> EXERCISE AIM:
From the records below, output exactly the lines running from the line containing "添加通过 python 调用 excel 宏解析 nmon 文件脚本" through the line containing "You don't have", and no others.

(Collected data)
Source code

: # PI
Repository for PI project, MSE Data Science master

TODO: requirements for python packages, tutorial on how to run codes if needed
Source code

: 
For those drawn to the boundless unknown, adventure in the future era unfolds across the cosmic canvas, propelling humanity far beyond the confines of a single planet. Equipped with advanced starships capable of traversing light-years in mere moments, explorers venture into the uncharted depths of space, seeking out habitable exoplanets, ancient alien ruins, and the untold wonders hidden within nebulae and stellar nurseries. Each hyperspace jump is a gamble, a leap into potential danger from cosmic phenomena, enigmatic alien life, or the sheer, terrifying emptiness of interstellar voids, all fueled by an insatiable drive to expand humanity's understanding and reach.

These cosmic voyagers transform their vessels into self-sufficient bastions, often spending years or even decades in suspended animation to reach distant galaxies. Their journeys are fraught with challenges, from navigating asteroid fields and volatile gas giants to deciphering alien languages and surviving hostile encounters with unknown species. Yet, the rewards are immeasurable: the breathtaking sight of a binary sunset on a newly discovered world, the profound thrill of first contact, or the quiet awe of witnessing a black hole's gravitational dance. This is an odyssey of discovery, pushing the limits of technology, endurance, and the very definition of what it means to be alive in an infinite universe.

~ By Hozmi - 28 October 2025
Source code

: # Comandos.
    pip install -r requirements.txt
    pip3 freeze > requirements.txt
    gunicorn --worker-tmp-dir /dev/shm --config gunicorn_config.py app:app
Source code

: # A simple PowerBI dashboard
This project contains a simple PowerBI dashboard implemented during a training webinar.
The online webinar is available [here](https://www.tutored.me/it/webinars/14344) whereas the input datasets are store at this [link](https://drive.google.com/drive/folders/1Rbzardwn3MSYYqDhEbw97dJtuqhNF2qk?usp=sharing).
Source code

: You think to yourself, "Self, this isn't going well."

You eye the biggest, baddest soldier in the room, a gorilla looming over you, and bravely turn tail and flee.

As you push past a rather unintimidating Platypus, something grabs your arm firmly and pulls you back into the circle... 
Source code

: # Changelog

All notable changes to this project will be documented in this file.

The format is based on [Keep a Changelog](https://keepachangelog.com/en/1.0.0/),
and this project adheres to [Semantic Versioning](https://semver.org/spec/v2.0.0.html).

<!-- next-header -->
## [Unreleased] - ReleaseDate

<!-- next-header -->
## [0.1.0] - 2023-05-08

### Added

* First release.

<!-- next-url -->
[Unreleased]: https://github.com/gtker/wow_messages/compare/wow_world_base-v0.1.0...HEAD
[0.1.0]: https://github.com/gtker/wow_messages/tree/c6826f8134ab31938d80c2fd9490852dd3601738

==

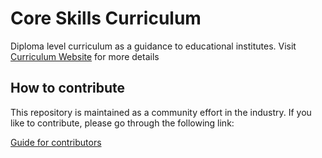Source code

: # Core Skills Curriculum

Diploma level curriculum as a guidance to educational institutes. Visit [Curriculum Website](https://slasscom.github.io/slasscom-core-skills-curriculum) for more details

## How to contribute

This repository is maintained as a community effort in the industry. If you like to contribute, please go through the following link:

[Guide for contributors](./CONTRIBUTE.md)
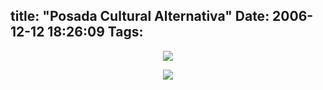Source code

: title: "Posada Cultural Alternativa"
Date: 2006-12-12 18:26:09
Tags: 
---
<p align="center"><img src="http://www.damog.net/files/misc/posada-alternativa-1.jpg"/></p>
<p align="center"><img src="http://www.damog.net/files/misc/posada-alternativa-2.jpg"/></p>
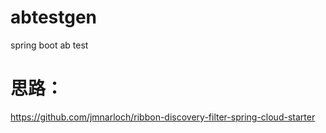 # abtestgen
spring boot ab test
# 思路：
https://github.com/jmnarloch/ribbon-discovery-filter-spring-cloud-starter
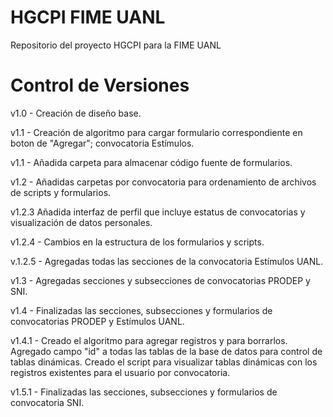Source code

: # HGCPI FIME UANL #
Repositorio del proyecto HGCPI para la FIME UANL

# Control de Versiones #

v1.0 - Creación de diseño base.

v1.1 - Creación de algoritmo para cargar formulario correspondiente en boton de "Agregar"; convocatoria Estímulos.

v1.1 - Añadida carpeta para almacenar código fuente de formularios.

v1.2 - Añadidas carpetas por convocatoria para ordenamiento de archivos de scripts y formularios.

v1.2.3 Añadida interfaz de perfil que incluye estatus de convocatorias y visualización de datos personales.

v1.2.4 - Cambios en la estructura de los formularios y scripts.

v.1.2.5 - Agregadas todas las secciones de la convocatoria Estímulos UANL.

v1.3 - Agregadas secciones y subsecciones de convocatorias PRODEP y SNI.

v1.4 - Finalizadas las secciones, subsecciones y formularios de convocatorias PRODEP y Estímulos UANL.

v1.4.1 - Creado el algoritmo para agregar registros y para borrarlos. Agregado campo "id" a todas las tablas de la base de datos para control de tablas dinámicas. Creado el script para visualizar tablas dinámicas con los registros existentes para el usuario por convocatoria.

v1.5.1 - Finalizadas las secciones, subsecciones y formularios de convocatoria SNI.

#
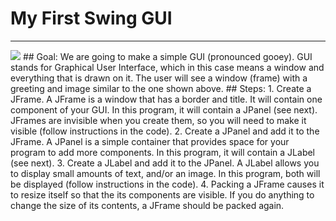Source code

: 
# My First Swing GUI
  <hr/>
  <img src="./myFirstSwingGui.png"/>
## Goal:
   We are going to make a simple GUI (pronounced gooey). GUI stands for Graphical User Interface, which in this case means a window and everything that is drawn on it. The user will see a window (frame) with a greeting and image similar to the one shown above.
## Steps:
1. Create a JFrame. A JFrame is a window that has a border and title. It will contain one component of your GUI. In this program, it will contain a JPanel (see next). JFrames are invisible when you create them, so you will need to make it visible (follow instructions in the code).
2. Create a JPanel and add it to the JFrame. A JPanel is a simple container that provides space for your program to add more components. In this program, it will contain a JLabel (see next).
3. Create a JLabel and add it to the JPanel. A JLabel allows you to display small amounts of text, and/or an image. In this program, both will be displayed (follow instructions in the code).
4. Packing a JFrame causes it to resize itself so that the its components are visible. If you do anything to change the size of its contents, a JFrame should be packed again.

==

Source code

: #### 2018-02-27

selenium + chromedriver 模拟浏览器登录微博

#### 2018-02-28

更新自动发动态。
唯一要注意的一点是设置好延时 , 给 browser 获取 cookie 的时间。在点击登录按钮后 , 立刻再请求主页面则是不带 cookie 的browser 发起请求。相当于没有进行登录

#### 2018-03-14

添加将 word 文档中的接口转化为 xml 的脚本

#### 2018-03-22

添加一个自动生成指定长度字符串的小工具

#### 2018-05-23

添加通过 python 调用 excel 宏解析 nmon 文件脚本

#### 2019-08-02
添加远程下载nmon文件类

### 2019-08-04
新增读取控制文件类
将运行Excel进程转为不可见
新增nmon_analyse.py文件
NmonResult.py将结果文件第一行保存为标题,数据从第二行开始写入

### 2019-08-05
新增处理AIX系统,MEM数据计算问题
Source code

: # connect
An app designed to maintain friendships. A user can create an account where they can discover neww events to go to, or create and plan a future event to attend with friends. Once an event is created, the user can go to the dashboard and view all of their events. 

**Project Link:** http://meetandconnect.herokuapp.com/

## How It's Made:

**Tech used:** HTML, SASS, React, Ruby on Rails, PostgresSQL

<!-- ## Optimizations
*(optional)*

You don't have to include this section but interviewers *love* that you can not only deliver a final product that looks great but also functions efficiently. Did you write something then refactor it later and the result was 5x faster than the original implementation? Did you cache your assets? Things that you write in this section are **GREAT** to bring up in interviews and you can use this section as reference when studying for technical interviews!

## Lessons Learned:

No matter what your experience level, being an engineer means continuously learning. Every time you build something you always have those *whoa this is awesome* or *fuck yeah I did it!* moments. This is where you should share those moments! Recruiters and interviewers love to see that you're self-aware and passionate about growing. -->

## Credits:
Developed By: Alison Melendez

> THE COMPLETED TASK:
添加通过 python 调用 excel 宏解析 nmon 文件脚本

#### 2019-08-02
添加远程下载nmon文件类

### 2019-08-04
新增读取控制文件类
将运行Excel进程转为不可见
新增nmon_analyse.py文件
NmonResult.py将结果文件第一行保存为标题,数据从第二行开始写入

### 2019-08-05
新增处理AIX系统,MEM数据计算问题
Source code

: # connect
An app designed to maintain friendships. A user can create an account where they can discover neww events to go to, or create and plan a future event to attend with friends. Once an event is created, the user can go to the dashboard and view all of their events. 

**Project Link:** http://meetandconnect.herokuapp.com/

## How It's Made:

**Tech used:** HTML, SASS, React, Ruby on Rails, PostgresSQL

<!-- ## Optimizations
*(optional)*

You don't have to include this section but interviewers *love* that you can not only deliver a final product that looks great but also functions efficiently. Did you write something then refactor it later and the result was 5x faster than the original implementation? Did you cache your assets? Things that you write in this section are **GREAT** to bring up in interviews and you can use this section as reference when studying for technical interviews!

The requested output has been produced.